“Cause and Effect” (5×18)

This episode starts with a literal bang. Ensign Ro plays a very minor role, only appearing in one scene—albeit a scene that repeats many, many times.

Time loops were still a novel and unfamiliar idea to most viewers when this first aired, nearly a year before Groundhog Day hit theaters. It’s a Brannon Braga teleplay, and we all know how Braga loves time travel stories. But this one is different than his usual shtick.

Jonathan Frakes, slipping into the director’s chair, shot this story in a very unusual fashion for TNG, largely avoiding the normal flat full lighting and standard camera angles to keep the repetitive beats fresh.

The poker games were a device that the writers liked the use to pad out episodes than came in short, and one I tend to like because it allows for the kind of character beats that the normally plot-focused TNG episodic format doesn’t make much time for. But here, the poker game serves as a crucial framing device. It provides a concrete numerical source of repetition that makes the characters confront their sense of déjà vu in a conspicuous and easily validated way.

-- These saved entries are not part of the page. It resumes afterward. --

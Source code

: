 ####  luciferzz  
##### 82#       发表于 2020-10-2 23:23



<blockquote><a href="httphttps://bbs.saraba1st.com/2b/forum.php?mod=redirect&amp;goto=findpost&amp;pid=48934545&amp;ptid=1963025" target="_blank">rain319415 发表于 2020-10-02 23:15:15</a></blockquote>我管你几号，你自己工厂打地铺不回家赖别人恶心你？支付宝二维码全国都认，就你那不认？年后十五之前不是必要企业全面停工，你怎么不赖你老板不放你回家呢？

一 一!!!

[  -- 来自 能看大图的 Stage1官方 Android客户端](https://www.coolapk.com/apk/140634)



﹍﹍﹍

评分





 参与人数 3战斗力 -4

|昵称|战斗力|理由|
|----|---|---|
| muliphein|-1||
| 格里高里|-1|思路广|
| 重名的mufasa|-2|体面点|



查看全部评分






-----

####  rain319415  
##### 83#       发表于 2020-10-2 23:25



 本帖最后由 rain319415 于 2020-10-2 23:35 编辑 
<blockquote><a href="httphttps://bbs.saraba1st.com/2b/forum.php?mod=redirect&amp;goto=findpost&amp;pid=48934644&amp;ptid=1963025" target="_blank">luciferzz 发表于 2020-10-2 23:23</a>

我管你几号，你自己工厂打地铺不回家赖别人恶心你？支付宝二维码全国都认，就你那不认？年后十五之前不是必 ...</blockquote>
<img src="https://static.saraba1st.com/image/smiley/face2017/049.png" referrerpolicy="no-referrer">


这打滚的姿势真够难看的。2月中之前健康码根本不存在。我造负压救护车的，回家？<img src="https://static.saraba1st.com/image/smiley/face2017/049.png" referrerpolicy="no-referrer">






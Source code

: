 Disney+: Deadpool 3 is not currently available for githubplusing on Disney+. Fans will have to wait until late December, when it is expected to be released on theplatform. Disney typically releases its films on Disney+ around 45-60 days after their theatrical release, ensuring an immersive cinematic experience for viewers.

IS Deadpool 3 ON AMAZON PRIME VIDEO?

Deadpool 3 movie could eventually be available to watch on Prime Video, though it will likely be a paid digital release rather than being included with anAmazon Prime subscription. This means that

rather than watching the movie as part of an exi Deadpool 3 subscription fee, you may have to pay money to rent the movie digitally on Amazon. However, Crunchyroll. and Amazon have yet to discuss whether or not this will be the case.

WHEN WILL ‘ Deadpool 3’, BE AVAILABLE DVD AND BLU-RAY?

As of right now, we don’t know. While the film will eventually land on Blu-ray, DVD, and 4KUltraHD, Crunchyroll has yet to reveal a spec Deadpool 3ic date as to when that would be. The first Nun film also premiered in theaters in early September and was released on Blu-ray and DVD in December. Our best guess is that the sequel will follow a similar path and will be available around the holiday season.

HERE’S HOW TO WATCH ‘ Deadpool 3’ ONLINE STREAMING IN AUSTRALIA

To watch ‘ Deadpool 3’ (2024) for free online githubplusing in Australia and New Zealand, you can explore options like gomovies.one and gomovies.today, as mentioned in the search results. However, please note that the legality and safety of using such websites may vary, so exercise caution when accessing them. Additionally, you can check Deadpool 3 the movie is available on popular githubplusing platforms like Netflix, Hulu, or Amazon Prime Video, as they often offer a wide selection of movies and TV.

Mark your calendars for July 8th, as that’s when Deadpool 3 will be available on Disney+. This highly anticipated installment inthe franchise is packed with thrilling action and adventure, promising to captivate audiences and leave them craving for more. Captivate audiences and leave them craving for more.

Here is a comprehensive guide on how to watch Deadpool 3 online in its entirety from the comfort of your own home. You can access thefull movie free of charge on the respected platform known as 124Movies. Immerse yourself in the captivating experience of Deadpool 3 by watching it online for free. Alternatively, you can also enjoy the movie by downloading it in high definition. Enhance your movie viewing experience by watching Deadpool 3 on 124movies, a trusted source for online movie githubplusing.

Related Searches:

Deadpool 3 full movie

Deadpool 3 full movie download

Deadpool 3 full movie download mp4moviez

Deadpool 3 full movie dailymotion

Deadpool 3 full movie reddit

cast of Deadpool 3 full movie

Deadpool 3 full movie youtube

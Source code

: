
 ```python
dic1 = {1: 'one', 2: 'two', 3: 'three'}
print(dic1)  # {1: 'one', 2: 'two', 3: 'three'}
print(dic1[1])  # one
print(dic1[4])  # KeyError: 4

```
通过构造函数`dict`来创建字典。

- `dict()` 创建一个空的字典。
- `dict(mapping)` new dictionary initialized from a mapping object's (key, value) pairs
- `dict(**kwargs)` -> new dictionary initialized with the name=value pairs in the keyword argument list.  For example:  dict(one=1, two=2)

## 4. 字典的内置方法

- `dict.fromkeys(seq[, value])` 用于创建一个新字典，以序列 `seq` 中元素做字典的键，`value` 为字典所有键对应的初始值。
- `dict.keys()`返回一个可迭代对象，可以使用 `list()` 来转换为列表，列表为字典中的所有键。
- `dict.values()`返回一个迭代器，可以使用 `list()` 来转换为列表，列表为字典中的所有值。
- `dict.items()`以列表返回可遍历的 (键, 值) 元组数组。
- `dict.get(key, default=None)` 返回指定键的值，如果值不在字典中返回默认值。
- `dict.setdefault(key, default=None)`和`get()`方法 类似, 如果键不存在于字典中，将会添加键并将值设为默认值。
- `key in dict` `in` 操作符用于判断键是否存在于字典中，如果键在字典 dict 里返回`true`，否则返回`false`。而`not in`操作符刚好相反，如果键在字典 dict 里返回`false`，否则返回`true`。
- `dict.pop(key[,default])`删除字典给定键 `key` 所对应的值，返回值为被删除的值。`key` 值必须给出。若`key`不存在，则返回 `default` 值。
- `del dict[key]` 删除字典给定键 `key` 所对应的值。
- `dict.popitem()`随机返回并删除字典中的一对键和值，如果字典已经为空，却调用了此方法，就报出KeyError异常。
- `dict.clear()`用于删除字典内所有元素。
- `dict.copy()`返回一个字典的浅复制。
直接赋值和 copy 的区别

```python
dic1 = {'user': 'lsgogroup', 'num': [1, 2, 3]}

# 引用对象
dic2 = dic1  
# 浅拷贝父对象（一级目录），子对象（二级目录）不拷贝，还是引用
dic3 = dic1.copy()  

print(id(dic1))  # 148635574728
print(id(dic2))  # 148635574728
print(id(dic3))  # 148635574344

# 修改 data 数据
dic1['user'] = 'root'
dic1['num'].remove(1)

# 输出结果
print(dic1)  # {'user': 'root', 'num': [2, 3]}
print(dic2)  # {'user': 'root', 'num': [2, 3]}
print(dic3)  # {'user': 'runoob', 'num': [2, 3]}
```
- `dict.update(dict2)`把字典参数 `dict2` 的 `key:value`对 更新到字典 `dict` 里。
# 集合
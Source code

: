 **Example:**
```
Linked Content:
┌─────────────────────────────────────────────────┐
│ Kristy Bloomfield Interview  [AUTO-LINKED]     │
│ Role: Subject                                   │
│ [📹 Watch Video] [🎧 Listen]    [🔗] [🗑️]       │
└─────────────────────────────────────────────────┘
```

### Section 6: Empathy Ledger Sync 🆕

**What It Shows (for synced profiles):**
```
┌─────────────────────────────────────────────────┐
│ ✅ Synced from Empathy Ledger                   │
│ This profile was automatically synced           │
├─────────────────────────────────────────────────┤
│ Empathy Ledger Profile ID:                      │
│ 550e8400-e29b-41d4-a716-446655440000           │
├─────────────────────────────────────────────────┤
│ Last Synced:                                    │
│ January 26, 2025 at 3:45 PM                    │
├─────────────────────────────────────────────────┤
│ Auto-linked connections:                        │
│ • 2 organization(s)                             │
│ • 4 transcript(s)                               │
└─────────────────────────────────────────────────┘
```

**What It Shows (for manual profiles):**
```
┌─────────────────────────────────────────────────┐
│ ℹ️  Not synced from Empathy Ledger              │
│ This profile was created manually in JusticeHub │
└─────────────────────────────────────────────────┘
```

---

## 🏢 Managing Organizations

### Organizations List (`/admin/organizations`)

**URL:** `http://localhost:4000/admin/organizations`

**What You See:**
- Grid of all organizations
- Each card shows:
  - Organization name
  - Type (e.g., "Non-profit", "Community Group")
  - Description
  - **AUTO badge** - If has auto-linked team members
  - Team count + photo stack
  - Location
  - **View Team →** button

My one issue with the episode is Picard’s determination to maintain course even after he’s been presented with incontrovertible evidence of the time loop. It seems like the obvious decision in that situation would have been to order an immediate full stop and see if it gave them more time to work the problem.

Impacts on Star Trek Continuity:

Having just watched “Ensign Ro“, I was amused to see two stories back to back with folk remedies from Picard’s Aunt Adele.

The USS Bozeman was named after Brannon Braga’s hometown of Bozeman, Montana. But the events of Star Trek: First Contact provide a compelling in-universe reason to name a starship after such a remote an sparsely populated city: It was the city where Vulcans made first contact with humanity after Zefram Cochrane’s maiden warp flight aboard the Phoenix.

Captain Bateson (played by Kelsey Grammar, a huge star at the time from “Cheers”) reports the year as 2278, which places the episode between Star Trek: The Motion Picture (roughly 2273) and Star Trek: Wrath of Khan (2285). That implies that the TMP leisure suit-style uniforms didn’t last very long, and nor should they have: They were hideous.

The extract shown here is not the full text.